Backfill · 2024
#188 of 363Nintendo Switch Local Multiplayer
Screenshot of a Nintendo Switch with detached Joy-Cons, one red and one blue, placed on a table in front of a TV screen showing a Mario Kart race, 2 players visible holding the Joy-Cons.
Nintendo designed the Switch so you can pull the Joy-Cons off the sides, hand one to a friend, and play a game together without any setup. That 5-second transition from single player to multiplayer keeps the console relevant in a market dominated by online gaming. The Joy-Cons are small enough that they feel like holding a TV remote. Motion controls add a physical dimension to games that a standard controller doesn't offer. In a dorm common room, Mario Kart and Arms become full-body events. A console that treats social gaming as a design priority rather than an afterthought matters to me. Most of my favorite gaming memories involve being in the same room as the people I'm playing with, not talking to them through a headset. The dock switches the display from the handheld screen to a TV seamlessly. Flexibility means the same console works for solo play on the bus and group play at a party. But Joy-Con drift is a real problem. After about a year of use, the analog stick starts registering input when you aren't touching it. Nintendo's response has been slow, offering free repairs but not fixing the underlying hardware defect.
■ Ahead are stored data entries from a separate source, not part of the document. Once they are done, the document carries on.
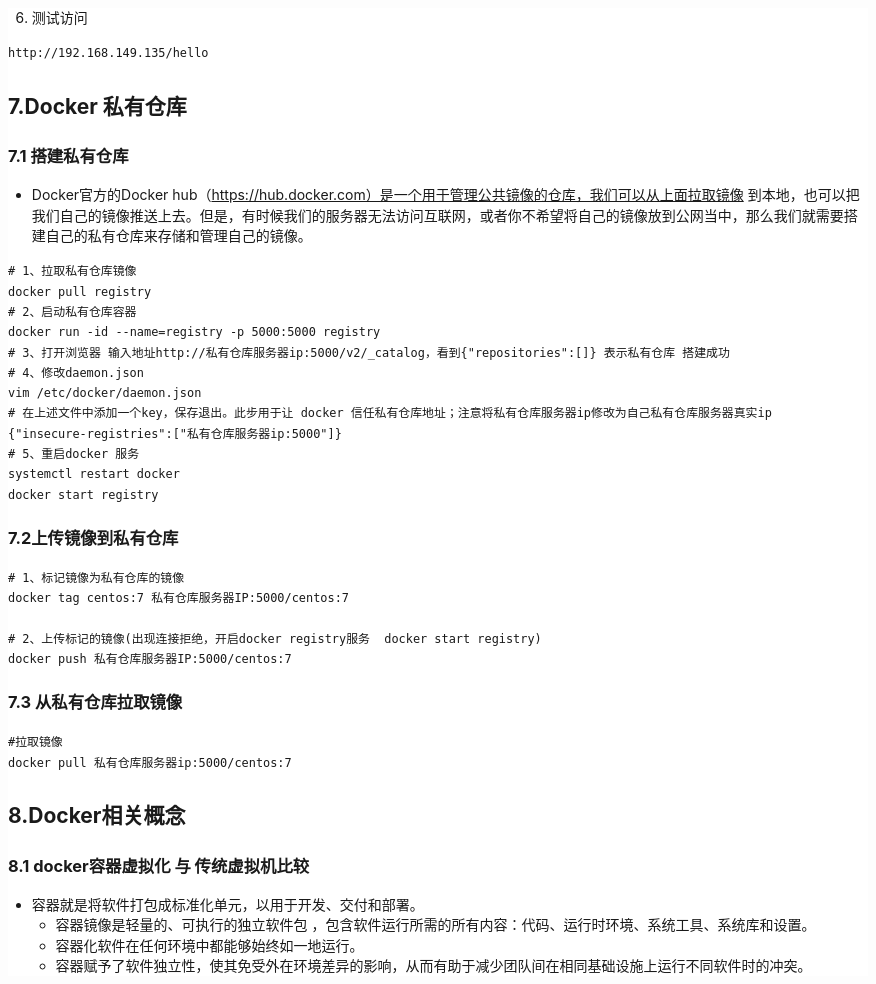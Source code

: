 6. 测试访问

```shell
http://192.168.149.135/hello
```

###

## 7.Docker 私有仓库

### 7.1 搭建私有仓库

+ Docker官方的Docker hub（https://hub.docker.com）是一个用于管理公共镜像的仓库，我们可以从上面拉取镜像 到本地，也可以把我们自己的镜像推送上去。但是，有时候我们的服务器无法访问互联网，或者你不希望将自己的镜像放到公网当中，那么我们就需要搭建自己的私有仓库来存储和管理自己的镜像。

```shell
# 1、拉取私有仓库镜像
docker pull registry
# 2、启动私有仓库容器
docker run -id --name=registry -p 5000:5000 registry
# 3、打开浏览器 输入地址http://私有仓库服务器ip:5000/v2/_catalog，看到{"repositories":[]} 表示私有仓库 搭建成功
# 4、修改daemon.json  
vim /etc/docker/daemon.json    
# 在上述文件中添加一个key，保存退出。此步用于让 docker 信任私有仓库地址；注意将私有仓库服务器ip修改为自己私有仓库服务器真实ip
{"insecure-registries":["私有仓库服务器ip:5000"]}
# 5、重启docker 服务
systemctl restart docker
docker start registry
```

### 7.2上传镜像到私有仓库

```shell
# 1、标记镜像为私有仓库的镜像    
docker tag centos:7 私有仓库服务器IP:5000/centos:7

# 2、上传标记的镜像(出现连接拒绝，开启docker registry服务  docker start registry)
docker push 私有仓库服务器IP:5000/centos:7
```

### 7.3 从私有仓库拉取镜像

```shell
#拉取镜像
docker pull 私有仓库服务器ip:5000/centos:7
```

## 8.Docker相关概念

### 8.1 docker容器虚拟化 与 传统虚拟机比较

+ 容器就是将软件打包成标准化单元，以用于开发、交付和部署。
  + 容器镜像是轻量的、可执行的独立软件包 ，包含软件运行所需的所有内容：代码、运行时环境、系统工具、系统库和设置。
  + 容器化软件在任何环境中都能够始终如一地运行。
  + 容器赋予了软件独立性，使其免受外在环境差异的影响，从而有助于减少团队间在相同基础设施上运行不同软件时的冲突。
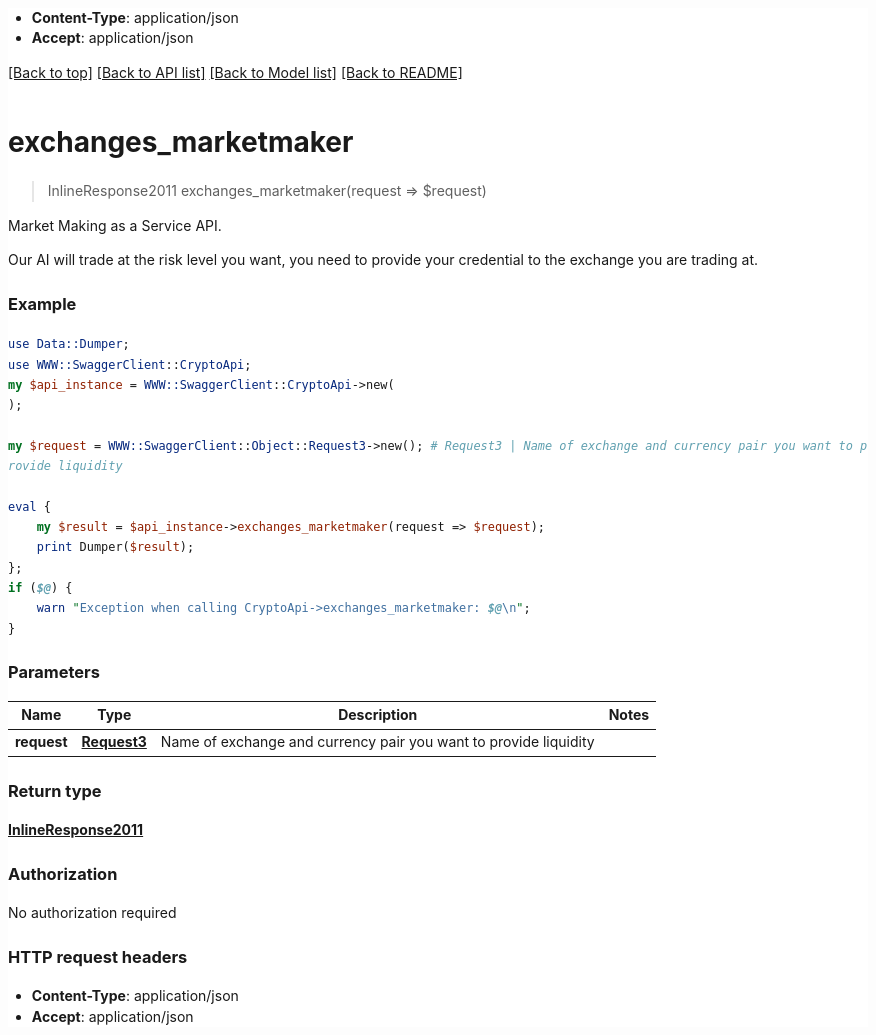  - **Content-Type**: application/json
 - **Accept**: application/json

[[Back to top]](#) [[Back to API list]](../README.md#documentation-for-api-endpoints) [[Back to Model list]](../README.md#documentation-for-models) [[Back to README]](../README.md)

# **exchanges_marketmaker**
> InlineResponse2011 exchanges_marketmaker(request => $request)

Market Making as a Service API.

Our AI will trade at the risk level you want, you need to provide your credential to the exchange you are trading at.

### Example 
```perl
use Data::Dumper;
use WWW::SwaggerClient::CryptoApi;
my $api_instance = WWW::SwaggerClient::CryptoApi->new(
);

my $request = WWW::SwaggerClient::Object::Request3->new(); # Request3 | Name of exchange and currency pair you want to provide liquidity

eval { 
    my $result = $api_instance->exchanges_marketmaker(request => $request);
    print Dumper($result);
};
if ($@) {
    warn "Exception when calling CryptoApi->exchanges_marketmaker: $@\n";
}
```

### Parameters

Name | Type | Description  | Notes
------------- | ------------- | ------------- | -------------
 **request** | [**Request3**](Request3.md)| Name of exchange and currency pair you want to provide liquidity | 

### Return type

[**InlineResponse2011**](InlineResponse2011.md)

### Authorization

No authorization required

### HTTP request headers

 - **Content-Type**: application/json
 - **Accept**: application/json
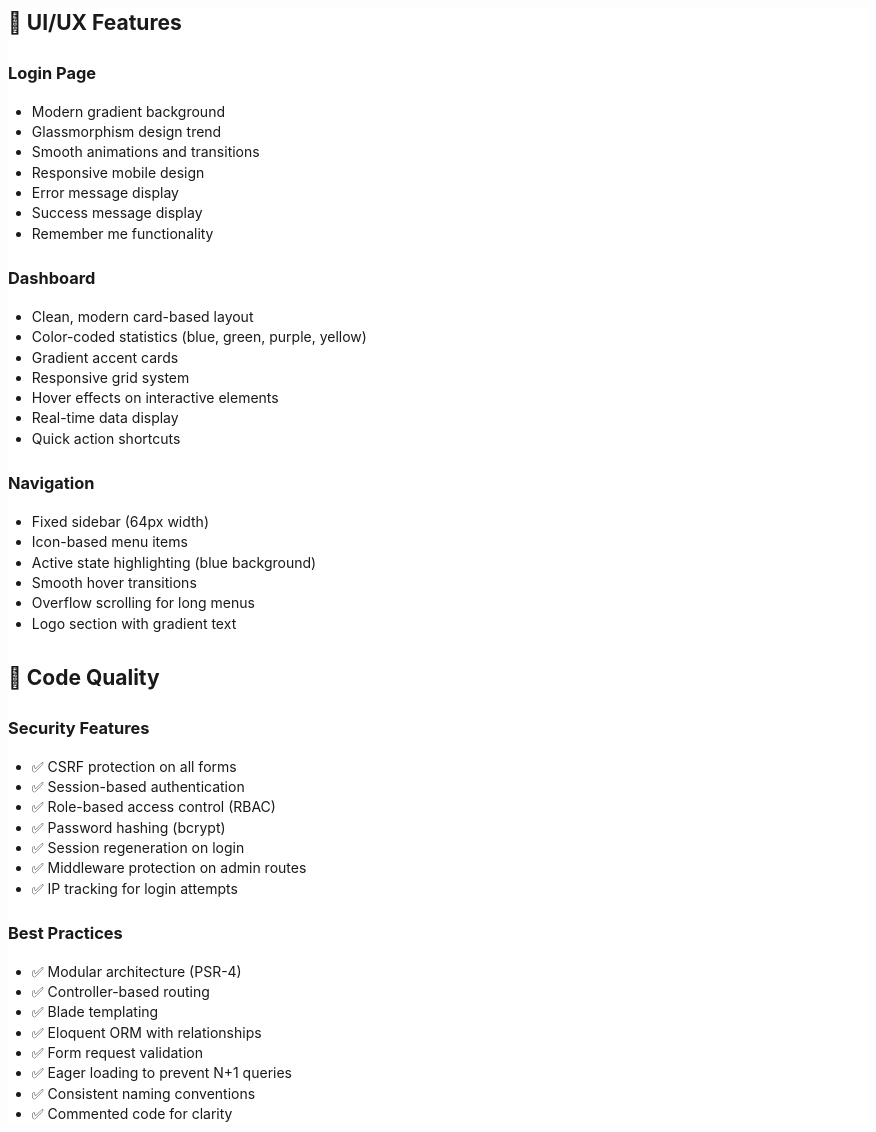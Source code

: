 ## 🎨 UI/UX Features

### Login Page
- Modern gradient background
- Glassmorphism design trend
- Smooth animations and transitions
- Responsive mobile design
- Error message display
- Success message display
- Remember me functionality

### Dashboard
- Clean, modern card-based layout
- Color-coded statistics (blue, green, purple, yellow)
- Gradient accent cards
- Responsive grid system
- Hover effects on interactive elements
- Real-time data display
- Quick action shortcuts

### Navigation
- Fixed sidebar (64px width)
- Icon-based menu items
- Active state highlighting (blue background)
- Smooth hover transitions
- Overflow scrolling for long menus
- Logo section with gradient text

## 📝 Code Quality

### Security Features
- ✅ CSRF protection on all forms
- ✅ Session-based authentication
- ✅ Role-based access control (RBAC)
- ✅ Password hashing (bcrypt)
- ✅ Session regeneration on login
- ✅ Middleware protection on admin routes
- ✅ IP tracking for login attempts

### Best Practices
- ✅ Modular architecture (PSR-4)
- ✅ Controller-based routing
- ✅ Blade templating
- ✅ Eloquent ORM with relationships
- ✅ Form request validation
- ✅ Eager loading to prevent N+1 queries
- ✅ Consistent naming conventions
- ✅ Commented code for clarity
Launched in 2017, the Switch is showing its age graphically compared to the PS5 and Xbox Series X. But the exclusive games, Zelda, Mario, Animal Crossing, Pokemon, are strong enough that hardware limitations don't matter as much as they would for a console competing on specs. Online service costs $20 per year, cheaper than PlayStation Plus or Xbox Game Pass. The online infrastructure is weaker, though, with limited voice chat and a friend code system that feels outdated. Local multiplayer remains the strongest argument for the Switch. No other console makes it as easy to play with the person sitting next to you. In a college dorm, that ease of access means a console that gets used every day rather than collecting dust under the TV.